Poor grounding not only contributes to unnecessary downtime, but a lack of good grounding is also dangerous and increases the risk of equipment failure. Without an effective grounding system, we could be exposed to the risk of electric shock, not to mention instrumentation errors, harmonic distortion issues, power factor problems and a host of possible intermittent dilemmas. If fault currents have no path to the ground through a properly designed and maintained grounding system, they will find unintended paths that could include people. The following organizations have recommendations and/or standards for grounding to ensure safety:
OSHA (Occupational Safety Health Administration) »
NFPA (National Fire Protection Association) »
ANSI/ISA (American National Standards Institute and Instrument Society of America) »
TIA (Telecommunications Industry Association) »
IEC (International Electrotechnical Commission) »
CENELEC (European Committee for Electrotechnical Standardization) »
IEEE (Institute of Electrical and Electronics Engineers) »
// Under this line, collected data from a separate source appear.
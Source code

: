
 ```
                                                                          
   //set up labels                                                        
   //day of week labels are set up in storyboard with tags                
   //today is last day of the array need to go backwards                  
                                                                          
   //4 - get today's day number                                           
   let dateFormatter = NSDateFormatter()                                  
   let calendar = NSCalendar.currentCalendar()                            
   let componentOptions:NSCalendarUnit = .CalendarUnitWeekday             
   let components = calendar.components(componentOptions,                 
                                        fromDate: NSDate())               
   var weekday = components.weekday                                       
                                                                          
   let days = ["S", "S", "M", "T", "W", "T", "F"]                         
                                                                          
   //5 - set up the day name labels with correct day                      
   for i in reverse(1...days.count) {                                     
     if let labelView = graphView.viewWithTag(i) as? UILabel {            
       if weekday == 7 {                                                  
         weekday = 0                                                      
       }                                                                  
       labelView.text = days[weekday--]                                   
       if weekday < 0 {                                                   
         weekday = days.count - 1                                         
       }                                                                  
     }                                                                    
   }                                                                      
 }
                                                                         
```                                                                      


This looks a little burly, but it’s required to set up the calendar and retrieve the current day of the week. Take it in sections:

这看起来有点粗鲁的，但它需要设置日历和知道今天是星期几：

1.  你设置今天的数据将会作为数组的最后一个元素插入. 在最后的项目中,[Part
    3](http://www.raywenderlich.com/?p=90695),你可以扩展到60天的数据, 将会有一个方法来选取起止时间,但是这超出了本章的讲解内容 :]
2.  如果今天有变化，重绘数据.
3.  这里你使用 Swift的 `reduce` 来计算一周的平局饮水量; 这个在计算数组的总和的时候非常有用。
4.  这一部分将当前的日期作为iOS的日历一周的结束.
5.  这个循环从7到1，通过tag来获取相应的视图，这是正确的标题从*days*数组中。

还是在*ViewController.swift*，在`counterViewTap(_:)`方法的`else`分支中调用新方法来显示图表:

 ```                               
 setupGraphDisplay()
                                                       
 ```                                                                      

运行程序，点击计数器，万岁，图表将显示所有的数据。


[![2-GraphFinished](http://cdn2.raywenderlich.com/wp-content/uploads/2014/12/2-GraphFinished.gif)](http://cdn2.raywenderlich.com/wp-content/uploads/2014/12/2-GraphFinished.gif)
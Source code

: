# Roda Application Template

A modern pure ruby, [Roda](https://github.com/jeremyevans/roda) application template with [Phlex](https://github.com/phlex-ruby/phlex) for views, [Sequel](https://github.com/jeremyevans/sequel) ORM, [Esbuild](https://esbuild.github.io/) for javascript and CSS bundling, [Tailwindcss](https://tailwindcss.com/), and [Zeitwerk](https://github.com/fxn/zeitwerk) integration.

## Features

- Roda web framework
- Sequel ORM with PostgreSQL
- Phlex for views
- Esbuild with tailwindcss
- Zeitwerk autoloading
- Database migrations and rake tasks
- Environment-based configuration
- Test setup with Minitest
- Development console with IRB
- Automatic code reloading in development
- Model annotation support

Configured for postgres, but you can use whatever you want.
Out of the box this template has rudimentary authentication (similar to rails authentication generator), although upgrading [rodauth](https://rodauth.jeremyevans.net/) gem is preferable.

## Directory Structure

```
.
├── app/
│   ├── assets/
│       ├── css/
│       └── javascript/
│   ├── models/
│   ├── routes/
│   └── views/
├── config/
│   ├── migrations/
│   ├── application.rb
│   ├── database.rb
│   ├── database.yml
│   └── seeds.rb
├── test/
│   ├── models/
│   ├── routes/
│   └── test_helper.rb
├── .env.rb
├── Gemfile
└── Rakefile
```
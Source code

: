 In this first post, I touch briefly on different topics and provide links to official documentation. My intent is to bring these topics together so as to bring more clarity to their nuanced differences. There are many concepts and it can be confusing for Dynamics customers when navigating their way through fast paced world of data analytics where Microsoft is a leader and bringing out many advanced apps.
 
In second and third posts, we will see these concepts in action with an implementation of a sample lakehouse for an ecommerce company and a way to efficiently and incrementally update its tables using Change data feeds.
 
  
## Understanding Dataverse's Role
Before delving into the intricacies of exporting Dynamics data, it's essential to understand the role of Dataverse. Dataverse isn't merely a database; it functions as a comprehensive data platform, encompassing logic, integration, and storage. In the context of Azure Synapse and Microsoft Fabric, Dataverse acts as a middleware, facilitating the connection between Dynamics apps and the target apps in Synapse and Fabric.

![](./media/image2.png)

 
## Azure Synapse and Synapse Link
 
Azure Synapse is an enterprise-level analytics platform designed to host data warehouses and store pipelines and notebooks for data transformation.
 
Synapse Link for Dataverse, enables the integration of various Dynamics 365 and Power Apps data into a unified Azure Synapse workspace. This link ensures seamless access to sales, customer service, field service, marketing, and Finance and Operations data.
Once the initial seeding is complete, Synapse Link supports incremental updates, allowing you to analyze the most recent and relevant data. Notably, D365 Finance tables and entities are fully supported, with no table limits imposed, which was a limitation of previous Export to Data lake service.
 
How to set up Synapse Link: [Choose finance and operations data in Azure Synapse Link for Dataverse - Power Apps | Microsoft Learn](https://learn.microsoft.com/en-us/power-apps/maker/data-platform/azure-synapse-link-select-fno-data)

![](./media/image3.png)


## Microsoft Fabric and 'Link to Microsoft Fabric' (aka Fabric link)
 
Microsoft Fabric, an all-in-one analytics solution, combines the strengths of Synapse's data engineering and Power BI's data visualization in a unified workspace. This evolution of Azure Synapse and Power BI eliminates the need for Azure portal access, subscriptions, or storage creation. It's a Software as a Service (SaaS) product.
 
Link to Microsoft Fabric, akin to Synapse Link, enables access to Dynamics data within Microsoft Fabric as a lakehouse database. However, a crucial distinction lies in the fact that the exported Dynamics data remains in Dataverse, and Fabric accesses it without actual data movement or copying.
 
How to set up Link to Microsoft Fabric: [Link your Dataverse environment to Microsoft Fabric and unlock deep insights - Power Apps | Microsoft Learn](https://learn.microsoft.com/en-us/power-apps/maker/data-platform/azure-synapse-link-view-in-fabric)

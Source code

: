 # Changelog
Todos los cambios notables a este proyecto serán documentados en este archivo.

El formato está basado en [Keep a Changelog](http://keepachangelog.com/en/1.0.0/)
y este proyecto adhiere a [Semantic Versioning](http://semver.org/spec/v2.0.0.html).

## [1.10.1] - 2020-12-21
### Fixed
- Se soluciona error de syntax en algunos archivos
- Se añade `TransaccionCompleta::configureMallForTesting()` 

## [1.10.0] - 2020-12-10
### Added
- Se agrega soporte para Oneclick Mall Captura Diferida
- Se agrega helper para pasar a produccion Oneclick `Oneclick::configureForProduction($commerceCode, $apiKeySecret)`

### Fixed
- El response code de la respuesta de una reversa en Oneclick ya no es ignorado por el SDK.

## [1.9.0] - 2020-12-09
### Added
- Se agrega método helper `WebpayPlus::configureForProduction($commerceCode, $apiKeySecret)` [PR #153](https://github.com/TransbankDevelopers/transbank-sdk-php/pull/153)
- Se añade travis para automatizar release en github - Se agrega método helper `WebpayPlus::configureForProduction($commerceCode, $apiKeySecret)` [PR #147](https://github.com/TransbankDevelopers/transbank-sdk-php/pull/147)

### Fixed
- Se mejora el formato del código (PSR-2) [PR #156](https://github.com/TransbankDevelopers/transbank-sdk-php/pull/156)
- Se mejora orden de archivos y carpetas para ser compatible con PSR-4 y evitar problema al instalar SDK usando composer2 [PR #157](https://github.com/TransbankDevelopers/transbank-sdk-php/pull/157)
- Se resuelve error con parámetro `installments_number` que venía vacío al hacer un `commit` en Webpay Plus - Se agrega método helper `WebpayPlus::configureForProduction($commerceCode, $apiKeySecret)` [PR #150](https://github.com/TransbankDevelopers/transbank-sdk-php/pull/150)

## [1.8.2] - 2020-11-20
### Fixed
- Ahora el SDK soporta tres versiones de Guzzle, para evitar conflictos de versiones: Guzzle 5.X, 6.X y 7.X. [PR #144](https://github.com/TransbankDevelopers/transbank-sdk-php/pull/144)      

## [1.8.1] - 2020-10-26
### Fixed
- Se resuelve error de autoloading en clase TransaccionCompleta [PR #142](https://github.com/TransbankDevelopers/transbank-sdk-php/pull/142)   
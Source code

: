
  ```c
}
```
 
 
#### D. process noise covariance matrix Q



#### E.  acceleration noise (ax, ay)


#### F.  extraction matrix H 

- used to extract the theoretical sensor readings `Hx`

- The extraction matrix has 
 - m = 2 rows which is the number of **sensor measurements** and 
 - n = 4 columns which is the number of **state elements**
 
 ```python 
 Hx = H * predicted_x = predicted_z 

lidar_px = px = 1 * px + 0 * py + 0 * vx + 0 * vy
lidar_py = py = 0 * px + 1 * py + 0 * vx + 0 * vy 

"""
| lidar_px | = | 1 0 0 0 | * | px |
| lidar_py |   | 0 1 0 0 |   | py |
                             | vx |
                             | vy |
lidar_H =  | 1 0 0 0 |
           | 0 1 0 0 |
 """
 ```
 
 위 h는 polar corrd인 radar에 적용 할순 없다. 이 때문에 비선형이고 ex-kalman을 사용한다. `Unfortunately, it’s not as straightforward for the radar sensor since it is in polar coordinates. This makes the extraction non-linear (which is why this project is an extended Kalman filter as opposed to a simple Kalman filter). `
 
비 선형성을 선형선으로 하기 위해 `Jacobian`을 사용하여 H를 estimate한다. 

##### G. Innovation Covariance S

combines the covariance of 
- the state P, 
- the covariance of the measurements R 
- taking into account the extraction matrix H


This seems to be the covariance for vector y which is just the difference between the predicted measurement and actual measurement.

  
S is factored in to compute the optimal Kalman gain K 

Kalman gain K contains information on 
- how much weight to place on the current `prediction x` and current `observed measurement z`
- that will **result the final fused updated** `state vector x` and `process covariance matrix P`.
However, good grounding isn't only for safety; it is also used to prevent damage to industrial plants and equipment. A good grounding system will improve the reliability of equipment and reduce the likelihood of damage due to lightning or fault currents. Billions are lost each year in the workplace due to electrical fires. This does not account for related litigation costs and loss of personal and corporate productivity.
Why Test Ground Systems?
Over time, corrosive soils with high moisture content, high salt content, and high temperatures can degrade ground rods and their connections. So although the ground system when initially installed, had low earth ground resistance values, the resistance of the grounding system can increase if the ground rods are eaten away.
Grounding testers, like the Fluke 1623 and 1625, are indispensable troubleshooting tools to help you maintain uptime. With frustrating, intermittent electrical problems, the problem could be related to poor grounding or poor power quality.
That is why it is highly recommended that all grounds and ground connections are checked at least annually as a part of your normal Predictive Maintenance plan. During these periodic checks, if an increase in resistance of more than 20 % is measured, the technician should investigate the source of the problem, and make the correction to lower the resistance, by replacing or adding ground rods to the ground system.
What is a Ground and What Does it Do?
The NEC, National Electrical Code, Article 100 defines a ground as: "a conducting connection, whether intentional or accidental between an electrical circuit or equipment and the earth, or to some conducting body that serves in place of the earth." When talking about grounding, it is actually two different subjects: earth grounding and equipment grounding. Earth grounding is an intentional connection from a circuit conductor, usually the neutral, to a ground electrode placed in the earth. Equipment grounding ensures that operating equipment within a structure is properly grounded. These two grounding systems are required to be kept separate except for a connection between the two systems. This prevents differences in voltage potential from a possible flashover from lightning strikes. The purpose of a ground besides the protection of people, plants and equipment is to provide a safe path for the dissipation of fault currents, lightning strikes, static discharges, EMI and RFI signals and interference.
What is a Good Ground Resistance Value?
There is a good deal of confusion as to what constitutes a good ground and what the ground resistance value needs to be. Ideally a ground should be of zero ohms resistance.
There is not one standard ground resistance threshold that is recognized by all agencies. However, the NFPA and IEEE have recommended a ground resistance value of 5.0 ohms or less.
The NEC has stated to "Make sure that system impedance to ground is less than 25 ohms specified in NEC 250.56. In facilities with sensitive equipment it should be 5.0 ohms or less."
The Telecommunications industry has often used 5.0 ohms or less as their value for grounding and bonding. The goal in ground resistance is to achieve the lowest ground resistance value possible that makes sense economically and physically.